> **Excerpted data**:
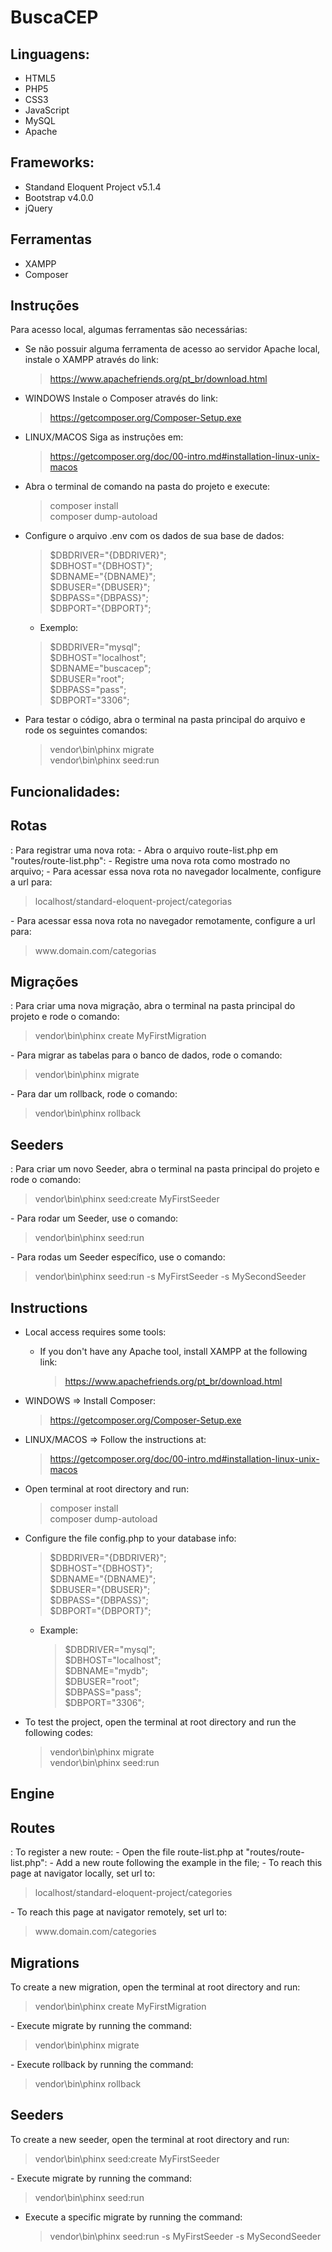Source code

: # BuscaCEP
## Linguagens:
- HTML5
- PHP5
- CSS3
- JavaScript
- MySQL
- Apache

## Frameworks:
- Standand Eloquent Project v5.1.4
- Bootstrap v4.0.0
- jQuery

## Ferramentas
- XAMPP
- Composer

## Instruções
Para acesso local, algumas ferramentas são necessárias:
- Se não possuir alguma ferramenta de acesso ao servidor Apache local, instale o XAMPP através do link:
	> https://www.apachefriends.org/pt_br/download.html
- WINDOWS
	Instale o Composer através do link:
	> https://getcomposer.org/Composer-Setup.exe
- LINUX/MACOS
	Siga as instruções em:
	> https://getcomposer.org/doc/00-intro.md#installation-linux-unix-macos

- Abra o terminal de comando na pasta do projeto e execute:
	<blockquote>
		composer install<br>
		composer dump-autoload
	</blockquote>

- Configure o arquivo .env com os dados de sua base de dados:
	<blockquote>
		$DBDRIVER="{DBDRIVER}";<br>
		$DBHOST="{DBHOST}";<br>
		$DBNAME="{DBNAME}";<br>
		$DBUSER="{DBUSER}";<br>
		$DBPASS="{DBPASS}";<br>
		$DBPORT="{DBPORT}";
	</blockquote>

	- Exemplo:
	<blockquote>
		$DBDRIVER="mysql";<br>
		$DBHOST="localhost";<br>
		$DBNAME="buscacep";<br>
		$DBUSER="root";<br>
		$DBPASS="pass";<br>
		$DBPORT="3306";
	</blockquote>

- Para testar o código, abra o terminal na pasta principal do arquivo e rode os seguintes comandos:
	<blockquote>
		vendor\bin\phinx migrate<br>
		vendor\bin\phinx seed:run
	</blockquote>

## Funcionalidades:

<h2><b>Rotas</b></h2>: Para registrar uma nova rota:
	- Abra o arquivo route-list.php em "routes/route-list.php":
	- Registre uma nova rota como mostrado no arquivo;
	- Para acessar essa nova rota no navegador localmente, configure a url para:
		<blockquote>localhost/standard-eloquent-project/categorias</blockquote>
	- Para acessar essa nova rota no navegador remotamente, configure a url para:
		<blockquote>www.domain.com/categorias</blockquote>

<h2><b>Migrações</b></h2>: Para criar uma nova migração, abra o terminal na pasta principal do projeto e rode o comando:
	<blockquote>vendor\bin\phinx create MyFirstMigration</blockquote>
- Para migrar as tabelas para o banco de dados, rode o comando:
	<blockquote>vendor\bin\phinx migrate</blockquote>
- Para dar um rollback, rode o comando:
	<blockquote>vendor\bin\phinx rollback</blockquote>

<h2><b>Seeders</b></h2>: Para criar um novo Seeder, abra o terminal na pasta principal do projeto e rode o comando:
	<blockquote>vendor\bin\phinx seed:create MyFirstSeeder</blockquote>
- Para rodar um Seeder, use o comando:
	<blockquote>vendor\bin\phinx seed:run</blockquote>
- Para rodas um Seeder específico, use o comando:
	<blockquote>vendor\bin\phinx seed:run -s MyFirstSeeder -s MySecondSeeder</blockquote>

## Instructions
- Local access requires some tools:
	- If you don't have any Apache tool, install XAMPP at the following link:
		> https://www.apachefriends.org/pt_br/download.html
- WINDOWS => Install Composer:
	> https://getcomposer.org/Composer-Setup.exe
- LINUX/MACOS => Follow the instructions at:
	> https://getcomposer.org/doc/00-intro.md#installation-linux-unix-macos

- Open terminal at root directory and run:
	<blockquote>
		composer install<br>
		composer dump-autoload
	</blockquote>

- Configure the file config.php to your database info:
	<blockquote>
		$DBDRIVER="{DBDRIVER}";<br>
		$DBHOST="{DBHOST}";<br>
		$DBNAME="{DBNAME}";<br>
		$DBUSER="{DBUSER}";<br>
		$DBPASS="{DBPASS}";<br>
		$DBPORT="{DBPORT}";
	</blockquote>
	
	- Example:
		<blockquote>
			$DBDRIVER="mysql";<br>
			$DBHOST="localhost";<br>
			$DBNAME="mydb";<br>
			$DBUSER="root";<br>
			$DBPASS="pass";<br>
			$DBPORT="3306";
		</blockquote>
		

- To test the project, open the terminal at root directory and run the following codes:
	<blockquote>
		vendor\bin\phinx migrate<br>
		vendor\bin\phinx seed:run
	</blockquote>
	

## Engine

<h2><b>Routes</b></h2>: To register a new route:
	- Open the file route-list.php at "routes/route-list.php":
	- Add a new route following the example in the file;
	- To reach this page at navigator locally, set url to:
		<blockquote>localhost/standard-eloquent-project/categories</blockquote>
	- To reach this page at navigator remotely, set url to:
		<blockquote>www.domain.com/categories</blockquote>

<h2><b>Migrations</b></h2>
To create a new migration, open the terminal at root directory and run:
	<blockquote>vendor\bin\phinx create MyFirstMigration</blockquote>
- Execute migrate by running the command:
	<blockquote>vendor\bin\phinx migrate</blockquote>
- Execute rollback by running the command:
	<blockquote>vendor\bin\phinx rollback</blockquote>

<h2><b>Seeders</b></h2>
To create a new seeder, open the terminal at root directory and run:
	<blockquote>vendor\bin\phinx seed:create MyFirstSeeder</blockquote>
- Execute migrate by running the command:
	<blockquote>vendor\bin\phinx seed:run</blockquote>
	
- Execute a specific migrate by running the command:
	<blockquote>vendor\bin\phinx seed:run -s MyFirstSeeder -s MySecondSeeder</blockquote>

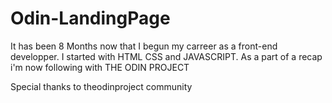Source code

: # Odin-LandingPage
It has been 8 Months now that I begun my carreer as a front-end developper.
I started with HTML CSS and JAVASCRIPT.
As a part of a recap i'm now following with THE ODIN PROJECT 

Special thanks to theodinproject community 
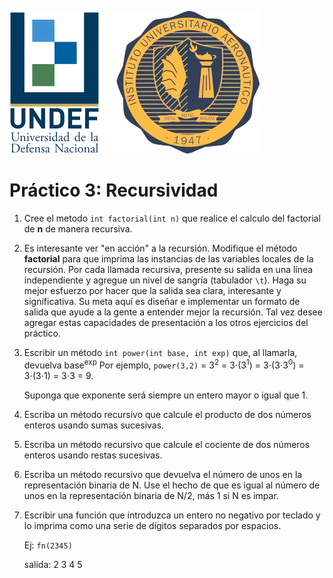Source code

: ![IUA Logo](/logo-iua.png)

# Práctico 3: **Recursividad**

1. Cree el metodo `int factorial(int n)` que realice el calculo del factorial de **n** de manera recursiva.

2. Es interesante ver "en acción" a la recursión. Modifique el método **factorial** para que imprima las instancias de las variables locales de la recursión. Por cada llamada recursiva, presente su salida en una línea independiente y agregue un nivel de sangría (tabulador `\t`). Haga su mejor esfuerzo por hacer que la salida sea clara, interesante y significativa. Su meta aquí es diseñar e implementar un formato de salida que ayude a la gente a entender mejor la recursión. Tal vez desee agregar estas capacidades de presentación a los otros ejercicios del práctico.

3. Escribir un método `int power(int base, int exp)` que, al llamarla, devuelva base<sup>exp</sup> Por ejemplo, `power(3,2)` = 3<sup>2</sup> = 3⋅(3<sup>1</sup>) = 3⋅(3⋅3<sup>0</sup>) = 3⋅(3⋅1) = 3⋅3 = 9.

   Suponga que exponente será siempre un entero mayor o igual que 1.

4. Escriba un método recursivo que calcule el producto de dos números enteros usando sumas sucesivas.

5. Escriba un método recursivo que calcule el cociente de dos números enteros usando restas sucesivas.

6. Escriba un método recursivo que devuelva el número de unos en la representación binaria de N. Use el hecho de que es igual al número de unos en la representación binaria de N/2, más 1 si N es impar.

7.  <p> Escribir una función que introduzca un entero no negativo por teclado y lo imprima como una serie de dígitos separados por espacios.

    Ej: `fn(2345)`
   
    salida: 2 3 4 5


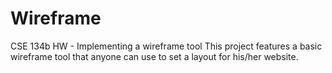 Wireframe
=========

CSE 134b HW - Implementing a wireframe tool
This project features a basic wireframe tool that anyone can use to set a layout for his/her website.  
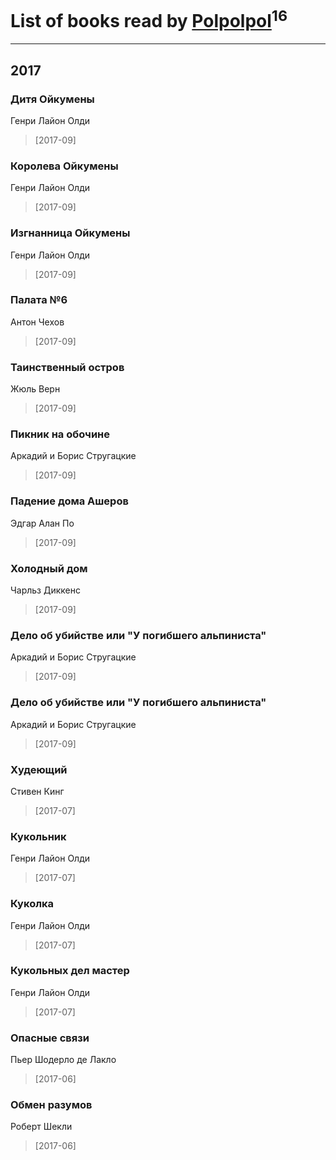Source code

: # List of books read by [Polpolpol](https://plus.google.com/103995186316826099543)<sup>16</sup>
---

## 2017

### Дитя Ойкумены
Генри Лайон Олди
> [2017-09] 


### Королева Ойкумены
Генри Лайон Олди
> [2017-09] 


### Изгнанница Ойкумены
Генри Лайон Олди
> [2017-09] 


### Палата №6
Антон Чехов
> [2017-09] 


### Таинственный остров
Жюль Верн
> [2017-09] 


### Пикник на обочине
Аркадий и Борис Стругацкие
> [2017-09] 


### Падение дома Ашеров
Эдгар Алан По
> [2017-09] 


### Холодный дом
Чарльз Диккенс
> [2017-09] 


### Дело об убийстве или "У погибшего альпиниста"
Аркадий и Борис Стругацкие
> [2017-09] 


### Дело об убийстве или "У погибшего альпиниста"
Аркадий и Борис Стругацкие
> [2017-09] 


### Худеющий
Стивен Кинг
> [2017-07] 


### Кукольник
Генри Лайон Олди
> [2017-07] 


### Куколка
Генри Лайон Олди
> [2017-07] 


### Кукольных дел мастер
Генри Лайон Олди
> [2017-07] 


### Опасные связи
Пьер Шодерло де Лакло
> [2017-06] 


### Обмен разумов
Роберт Шекли
> [2017-06] 



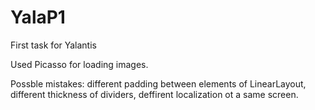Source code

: # YalaP1
First task for Yalantis

Used Picasso for loading images. 

Possble mistakes: different padding between elements of LinearLayout, different thickness of dividers, deffirent localization ot a same screen.
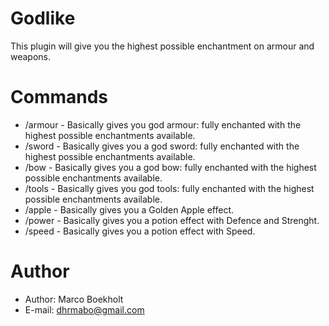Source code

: Godlike
=======

This plugin will give you the highest possible enchantment on armour and weapons.


Commands
=======
*   /armour - Basically gives you god armour: fully enchanted with the highest possible enchantments available.
*   /sword - Basically gives you a god sword: fully enchanted with the highest possible enchantments available.
*   /bow - Basically gives you a god bow: fully enchanted with the highest possible enchantments available.
*   /tools - Basically gives you god tools: fully enchanted with the highest possible enchantments available.
*   /apple - Basically gives you a Golden Apple effect.
*   /power - Basically gives you a potion effect with Defence and Strenght.
*   /speed - Basically gives you a potion effect with Speed.

Author
=======

*   Author: Marco Boekholt
*   E-mail: dhrmabo@gmail.com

> **Exercise objective**: Your task is to copy each line of the material that contains the word "power".

> **Task answer**:
3. Escribir un método `int power(int base, int exp)` que, al llamarla, devuelva base<sup>exp</sup> Por ejemplo, `power(3,2)` = 3<sup>2</sup> = 3⋅(3<sup>1</sup>) = 3⋅(3⋅3<sup>0</sup>) = 3⋅(3⋅1) = 3⋅3 = 9.
*   /power - Basically gives you a potion effect with Defence and Strenght.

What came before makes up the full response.